Pull every line containing "center" from the data.

• _Rendered images with source text_
"""
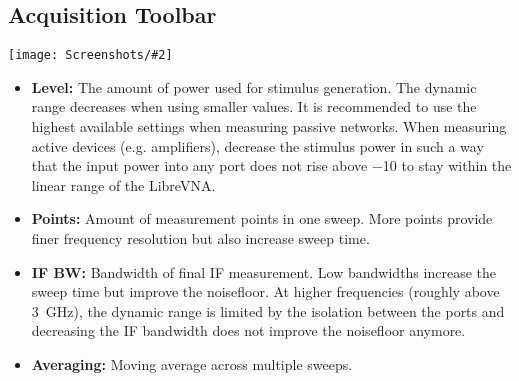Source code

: \documentclass[a4paper,11pt]{article}
\newcommand{\vna}{LibreVNA}
\newcommand{\screenshot}[2]{\begin{center}
\texttt{[image: Screenshots/\#2]}
\end{center}}
\begin{document}
\subsection{Acquisition Toolbar}
\screenshot{0.7}{ToolbarVNAAcquisition.png}
\begin{itemize}
\item \textbf{Level:} The amount of power used for stimulus generation. The dynamic range decreases when using smaller values. It is recommended to use the highest available settings when measuring passive networks. When measuring active devices (e.g. amplifiers), decrease the stimulus power in such a way that the input power into any port does not rise above \SI{-10}{\dBm} to stay within the linear range of the \vna.
\item \textbf{Points:} Amount of measurement points in one sweep. More points provide finer frequency resolution but also increase sweep time.
\item \textbf{IF BW:} Bandwidth of final IF measurement. Low bandwidths increase the sweep time but improve the noisefloor. At higher frequencies (roughly above \SI{3}{\giga\hertz}), the dynamic range is limited by the isolation between the ports and decreasing the IF bandwidth does not improve the noisefloor anymore.
\item \textbf{Averaging:} Moving average across multiple sweeps.
\end{itemize}
\end{document}
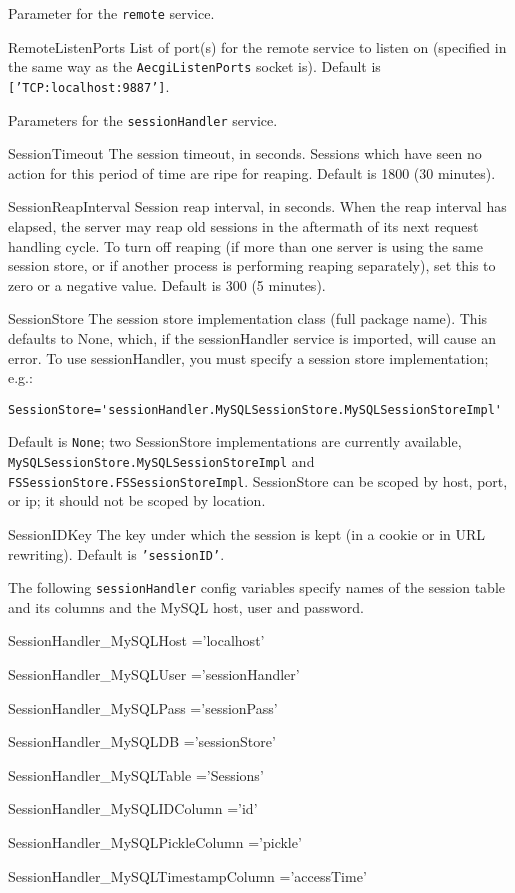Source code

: \documentclass[titlepage]{manual}
\begin{document}
Parameter for the \texttt{remote} service.
\begin{argdesc}
\item[RemoteListenPorts] \nonscope
List of port(s) for the remote service to listen on (specified in the same
way as the \texttt{AecgiListenPorts} socket is).  
Default is \texttt{['TCP:localhost:9887']}.
\end{argdesc}



Parameters for the \texttt{sessionHandler} service.
\begin{argdesc}
\item[SessionTimeout] 
The session timeout, in seconds.  Sessions which have seen no action
for this period of time are ripe for reaping.
Default is 1800 (30 minutes).
\item[SessionReapInterval] \nonscope
Session reap interval, in seconds.  When the reap interval has elapsed,
the server may reap old sessions in the aftermath of its next
request handling cycle.  To turn off reaping (if more than one
server is using the same session store, or if another process
is performing reaping separately), set this to zero or a negative
value.
Default is 300 (5 minutes).
\item[SessionStore] 
The session store implementation class (full package name). This
defaults to None, which, if the sessionHandler service is imported,
will cause an error.  To use sessionHandler, you must specify a session
store implementation; e.g.:
\begin{verbatim} 
SessionStore='sessionHandler.MySQLSessionStore.MySQLSessionStoreImpl'
\end{verbatim}
Default is \texttt{None}; two SessionStore implementations are currently 
available, \texttt{MySQLSessionStore.MySQLSessionStoreImpl} and 
\texttt{FSSessionStore.FSSessionStoreImpl}.  SessionStore can be scoped 
by host, port, or ip; it should not be scoped by location.
\item[SessionIDKey] \nonscope
The key under which the session is kept (in a cookie or in URL rewriting).
Default is \texttt{'sessionID'}.
\end{argdesc}
The following \texttt{sessionHandler} config variables specify names
of the session table and its columns and the MySQL host, user and password.
\begin{argdesc}
\item[SessionHandler_MySQLHost]='localhost' \nonscope
\item[SessionHandler_MySQLUser]='sessionHandler' \nonscope
\item[SessionHandler_MySQLPass]='sessionPass' \nonscope
\item[SessionHandler_MySQLDB]='sessionStore' \nonscope
\item[SessionHandler_MySQLTable]='Sessions' \nonscope
\item[SessionHandler_MySQLIDColumn]='id' \nonscope
\item[SessionHandler_MySQLPickleColumn]='pickle' \nonscope
\item[SessionHandler_MySQLTimestampColumn]='accessTime' \nonscope
\end{argdesc}
\end{document}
"""
• _Answer space_
\newcommand{\screenshot}[2]{\begin{center}
\end{center}}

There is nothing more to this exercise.